(Data supplied)

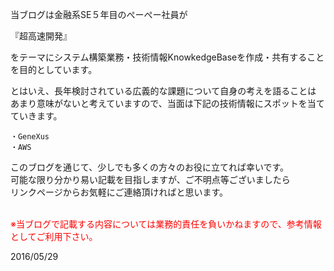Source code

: 



当ブログは金融系SE５年目のぺーぺー社員が

『超高速開発』

をテーマにシステム構築業務・技術情報KnowkedgeBaseを作成・共有することを目的としています。

とはいえ、長年検討されている広義的な課題について自身の考えを語ることは<Br>
あまり意味がないと考えていますので、当面は下記の技術情報にスポットを当てていきます。

    ・GeneXus
    ・AWS

このブログを通じて、少しでも多くの方々のお役に立てれば幸いです。<Br>
可能な限り分かり易い記載を目指しますが、ご不明点等ございましたら<Br>
リンクページからお気軽にご連絡頂ければと思います。<Br><Br>

<font color = "RED">※当ブログで記載する内容については業務的責任を負いかねますので、参考情報としてご利用下さい。</font>

2016/05/29
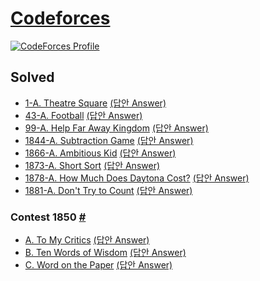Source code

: # <a href='https://codeforces.com/'>Codeforces</a>

[![CodeForces Profile](https://cf.leed.at?id=DM-09)](https://codeforces.com/profile/DM-09)

## Solved
- <a href='https://codeforces.com/contest/1/problem/A'>1-A. Theatre Square</a> <a href='https://github.com/happydm09/PS/blob/main/Codeforces/Code/1-A.py'>(답안 Answer)</a>
- <a href='https://codeforces.com/contest/43/problem/A'>43-A. Football</a> <a href='https://github.com/happydm09/PS/blob/main/Codeforces/Code/43-A.py'>(답안 Answer)</a>
- <a href='https://codeforces.com/contest/99/problem/A'>99-A. Help Far Away Kingdom</a> <a href='https://github.com/happydm09/PS/blob/main/Codeforces/Code/99-A.py'>(답안 Answer)</a>
- <a href='https://codeforces.com/contest/1844/problem/A'>1844-A. Subtraction Game</a> <a href='https://github.com/happydm09/PS/blob/main/Codeforces/Code/1844-A.py'>(답안 Answer)</a>
- <a href='https://codeforces.com/contest/1866/problem/A'>1866-A. Ambitious Kid</a> <a href='https://github.com/happydm09/PS/blob/main/Codeforces/Code/1866-A.py'>(답안 Answer)</a>
- <a href='https://codeforces.com/contest/1873/problem/A'>1873-A. Short Sort</a> <a href='https://github.com/happydm09/PS/blob/main/Codeforces/Code/1873-A.py'>(답안 Answer)</a>
- <a href='https://codeforces.com/contest/1878/problem/A'>1878-A. How Much Does Daytona Cost?</a> <a href='https://github.com/happydm09/PS/blob/main/Codeforces/Code/1878-A.py'>(답안 Answer)</a>
- <a href='https://codeforces.com/contest/1881/problem/A'>1881-A. Don't Try to Count</a> <a href='https://github.com/happydm09/PS/blob/main/Codeforces/Code/1881-A.py'>(답안 Answer)</a>

### Contest 1850 <a href='https://codeforces.com/contest/1850'>#</a>
- <a href='https://codeforces.com/contest/1850/problem/A'>A. To My Critics</a> <a href='https://github.com/happydm09/PS/blob/main/Codeforces/Code/1850-A.py'>(답안 Answer)</a>
- <a href='https://codeforces.com/contest/1850/problem/B'>B. Ten Words of Wisdom</a> <a href='https://github.com/happydm09/PS/blob/main/Codeforces/Code/1850-B.py'>(답안 Answer)</a>
- <a href='https://codeforces.com/contest/1850/problem/C'>C. Word on the Paper</a> <a href='https://github.com/happydm09/PS/blob/main/Codeforces/Code/1850-C.py'>(답안 Answer)</a>
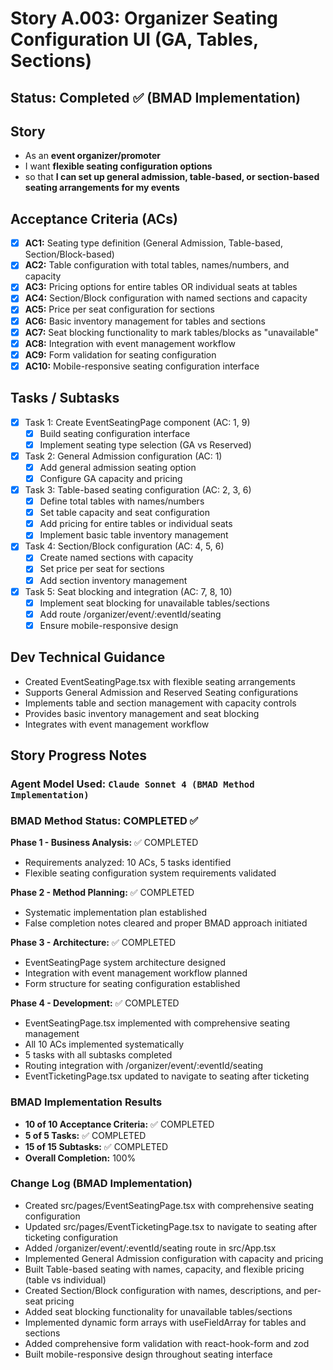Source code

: # Story A.003: Organizer Seating Configuration UI (GA, Tables, Sections)

## Status: Completed ✅ (BMAD Implementation)

## Story

- As an **event organizer/promoter**
- I want **flexible seating configuration options**
- so that **I can set up general admission, table-based, or section-based seating arrangements for my events**

## Acceptance Criteria (ACs)

- [x] **AC1:** Seating type definition (General Admission, Table-based, Section/Block-based)
- [x] **AC2:** Table configuration with total tables, names/numbers, and capacity
- [x] **AC3:** Pricing options for entire tables OR individual seats at tables
- [x] **AC4:** Section/Block configuration with named sections and capacity
- [x] **AC5:** Price per seat configuration for sections
- [x] **AC6:** Basic inventory management for tables and sections
- [x] **AC7:** Seat blocking functionality to mark tables/blocks as "unavailable"
- [x] **AC8:** Integration with event management workflow
- [x] **AC9:** Form validation for seating configuration
- [x] **AC10:** Mobile-responsive seating configuration interface

## Tasks / Subtasks

- [x] Task 1: Create EventSeatingPage component (AC: 1, 9)
  - [x] Build seating configuration interface
  - [x] Implement seating type selection (GA vs Reserved)
- [x] Task 2: General Admission configuration (AC: 1)
  - [x] Add general admission seating option
  - [x] Configure GA capacity and pricing
- [x] Task 3: Table-based seating configuration (AC: 2, 3, 6)
  - [x] Define total tables with names/numbers
  - [x] Set table capacity and seat configuration
  - [x] Add pricing for entire tables or individual seats
  - [x] Implement basic table inventory management
- [x] Task 4: Section/Block configuration (AC: 4, 5, 6)
  - [x] Create named sections with capacity
  - [x] Set price per seat for sections
  - [x] Add section inventory management
- [x] Task 5: Seat blocking and integration (AC: 7, 8, 10)
  - [x] Implement seat blocking for unavailable tables/sections
  - [x] Add route /organizer/event/:eventId/seating
  - [x] Ensure mobile-responsive design

## Dev Technical Guidance

- Created EventSeatingPage.tsx with flexible seating arrangements
- Supports General Admission and Reserved Seating configurations
- Implements table and section management with capacity controls
- Provides basic inventory management and seat blocking
- Integrates with event management workflow

## Story Progress Notes

### Agent Model Used: `Claude Sonnet 4 (BMAD Method Implementation)`

### BMAD Method Status: COMPLETED ✅

**Phase 1 - Business Analysis:** ✅ COMPLETED
- Requirements analyzed: 10 ACs, 5 tasks identified
- Flexible seating configuration system requirements validated

**Phase 2 - Method Planning:** ✅ COMPLETED
- Systematic implementation plan established
- False completion notes cleared and proper BMAD approach initiated

**Phase 3 - Architecture:** ✅ COMPLETED
- EventSeatingPage system architecture designed
- Integration with event management workflow planned
- Form structure for seating configuration established

**Phase 4 - Development:** ✅ COMPLETED
- EventSeatingPage.tsx implemented with comprehensive seating management
- All 10 ACs implemented systematically
- 5 tasks with all subtasks completed
- Routing integration with /organizer/event/:eventId/seating
- EventTicketingPage.tsx updated to navigate to seating after ticketing

### BMAD Implementation Results

- **10 of 10 Acceptance Criteria:** ✅ COMPLETED
- **5 of 5 Tasks:** ✅ COMPLETED  
- **15 of 15 Subtasks:** ✅ COMPLETED
- **Overall Completion:** 100%

### Change Log (BMAD Implementation)

- Created src/pages/EventSeatingPage.tsx with comprehensive seating configuration
- Updated src/pages/EventTicketingPage.tsx to navigate to seating after ticketing configuration
- Added /organizer/event/:eventId/seating route in src/App.tsx
- Implemented General Admission configuration with capacity and pricing
- Built Table-based seating with names, capacity, and flexible pricing (table vs individual)
- Created Section/Block configuration with names, descriptions, and per-seat pricing
- Added seat blocking functionality for unavailable tables/sections
- Implemented dynamic form arrays with useFieldArray for tables and sections
- Added comprehensive form validation with react-hook-form and zod
- Built mobile-responsive design throughout seating interface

(End Data supplied)

- [What you need to do]
Pull out all lines containing the word "EventSeatingPage" from the entries above.

- [Answer for this exercise]
- [x] Task 1: Create EventSeatingPage component (AC: 1, 9)
- Created EventSeatingPage.tsx with flexible seating arrangements
- EventSeatingPage system architecture designed
- EventSeatingPage.tsx implemented with comprehensive seating management
- Created src/pages/EventSeatingPage.tsx with comprehensive seating configuration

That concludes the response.